The case for change is not just about health and safety. The industry's record needs to be improved across the board. The ethical case for improvements is important, but there is also a strong business case. The industry now faces severe skill shortages as a result of inadequate training and poor management. The case for radical change is powerful: not only is the construction work force ageing, but not enough talented young people are applying. In short, the reputation and the history of the industry in respect of its workers does not attract young people, who do not want to work in the poor conditions with poor prospects that have been the experience of so many people in the industry to date.

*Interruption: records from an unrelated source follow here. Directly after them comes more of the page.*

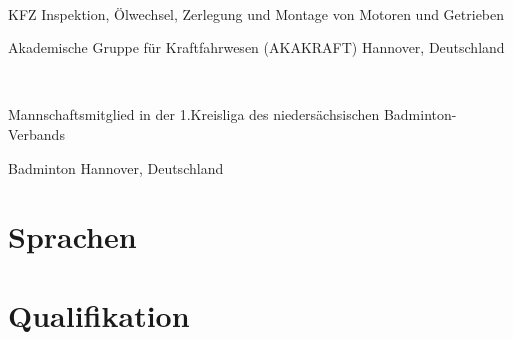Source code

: \documentclass[11pt,a4paper,sans]{moderncv}
\begin{document}
{\ \parbox[t]{12cm}{KFZ Inspektion, Ölwechsel, Zerlegung und Montage von Motoren und Getrieben}}
{Akademische Gruppe für Kraftfahrwesen (AKAKRAFT)}
{Hannover, Deutschland}
{}
{}

{\ \parbox[t]{10cm}{Mannschaftsmitglied in der 1.Kreisliga des niedersächsischen Badminton-Verbands}}
{Badminton}
{Hannover, Deutschland}
{}
{}

\section{\textbf{Sprachen}}

\section{\textbf{Qualifikation}}
\end{document}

Civil engineering applications are drastically down and several courses that provide proper professional training in the construction industry are experiencing difficulties because young people are not attracted to it. It is an issue for the industry itself to tackle. In many respects the industry has a proud history, but it is facing serious difficulties as a result of its lack of attention to people.

The Government's report "A Commitment to People" proposes some practical suggestions for improving the industry's performance. I do not have enough time to explain it fully, but it deals with diversity issues, site facilities, the working environment, off-site health, safety, career development and lifelong learning.

I must deal with the issues raised by my hon. Friend the Member for Chatham and Aylesford about bogus self-employed people and general employment conditions. The construction industry scheme is designed to stop tax evasion; it is not addressed specifically at shifting the balance in the employment status of individuals. I am pleased that my hon. Friend recognised the good practice evident in the industry in that regard. Some contractors are moving in the direction of employment. Over the past four years since 1996, the proportion of people working in the industry was initially broadly balanced between self-employed and employed, but the trend is now shifting. Now the proportion of employed to self-employed is almost double. Despite my hon. Friend's concern about the impact of the scheme, we are starting to see a shift.

One mechanism for promoting that shift is the Government's efforts on rethinking the construction agenda, which will promote good conditions, training and a long-term partner relationship between contractors and clients. Many improvements in the conditions of workers require investment in training, health and safety, and so forth. It makes sense for contractors who make that investment—and they are—to base their relationship with their work force on employment, rather than self-employment. If the best-trained people stay with the company, that is a return on investment.

My hon. Friend pointed out the importance of the role of clients. Central and local government have a key role in this context. I thank my hon. Friend for raising this important issue, and reassure him about the Government's commitment to make progress in the direction that he outlined.